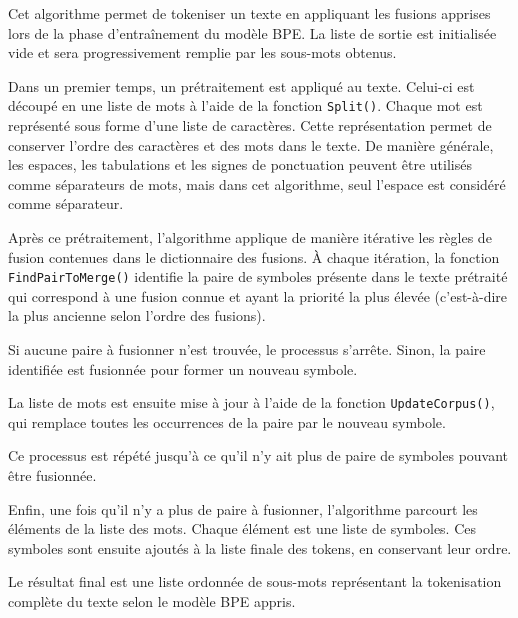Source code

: \documentclass[12pt,a4paper]{report}
\begin{document}
Cet algorithme permet de tokeniser un texte en appliquant les fusions apprises lors de la phase d’entraînement du modèle BPE. La liste de sortie est initialisée vide et sera progressivement remplie par les sous-mots obtenus.

Dans un premier temps, un prétraitement est appliqué au texte. Celui-ci est découpé en une liste de mots à l’aide de la fonction \texttt{Split()}. Chaque mot est représenté sous forme d’une liste de caractères. Cette représentation permet de conserver l’ordre des caractères et des mots dans le texte. De manière générale, les espaces, les tabulations et les signes de ponctuation peuvent être utilisés comme séparateurs de mots, mais dans cet algorithme, seul l’espace est considéré comme séparateur.

Après ce prétraitement, l’algorithme applique de manière itérative les règles de fusion contenues dans le dictionnaire des fusions. À chaque itération, la fonction \texttt{FindPairToMerge()} identifie la paire de symboles présente dans le texte prétraité qui correspond à une fusion connue et ayant la priorité la plus élevée (c’est-à-dire la plus ancienne selon l’ordre des fusions).

Si aucune paire à fusionner n’est trouvée, le processus s’arrête. Sinon, la paire identifiée est fusionnée pour former un nouveau symbole.

La liste de mots est ensuite mise à jour à l’aide de la fonction \texttt{UpdateCorpus()}, qui remplace toutes les occurrences de la paire par le nouveau symbole.

Ce processus est répété jusqu’à ce qu’il n’y ait plus de paire de symboles pouvant être fusionnée.

Enfin, une fois qu'il n'y a plus de paire à fusionner, l’algorithme parcourt les éléments de la liste des mots. Chaque élément est une liste de symboles. Ces symboles sont ensuite ajoutés à la liste finale des tokens, en conservant leur ordre.

Le résultat final est une liste ordonnée de sous-mots représentant la tokenisation complète du texte selon le modèle BPE appris.
\end{document}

_Work required_: Copy out each record shown above without alteration, skipping any picture.

_Solution to this exercise_:
Source code

: \documentclass[12pt,a4paper]{report}
\begin{document}
Cet algorithme permet de tokeniser un texte en appliquant les fusions apprises lors de la phase d’entraînement du modèle BPE. La liste de sortie est initialisée vide et sera progressivement remplie par les sous-mots obtenus.

Dans un premier temps, un prétraitement est appliqué au texte. Celui-ci est découpé en une liste de mots à l’aide de la fonction \texttt{Split()}. Chaque mot est représenté sous forme d’une liste de caractères. Cette représentation permet de conserver l’ordre des caractères et des mots dans le texte. De manière générale, les espaces, les tabulations et les signes de ponctuation peuvent être utilisés comme séparateurs de mots, mais dans cet algorithme, seul l’espace est considéré comme séparateur.

Après ce prétraitement, l’algorithme applique de manière itérative les règles de fusion contenues dans le dictionnaire des fusions. À chaque itération, la fonction \texttt{FindPairToMerge()} identifie la paire de symboles présente dans le texte prétraité qui correspond à une fusion connue et ayant la priorité la plus élevée (c’est-à-dire la plus ancienne selon l’ordre des fusions).

Si aucune paire à fusionner n’est trouvée, le processus s’arrête. Sinon, la paire identifiée est fusionnée pour former un nouveau symbole.

La liste de mots est ensuite mise à jour à l’aide de la fonction \texttt{UpdateCorpus()}, qui remplace toutes les occurrences de la paire par le nouveau symbole.

Ce processus est répété jusqu’à ce qu’il n’y ait plus de paire de symboles pouvant être fusionnée.

Enfin, une fois qu'il n'y a plus de paire à fusionner, l’algorithme parcourt les éléments de la liste des mots. Chaque élément est une liste de symboles. Ces symboles sont ensuite ajoutés à la liste finale des tokens, en conservant leur ordre.

Le résultat final est une liste ordonnée de sous-mots représentant la tokenisation complète du texte selon le modèle BPE appris.
\end{document}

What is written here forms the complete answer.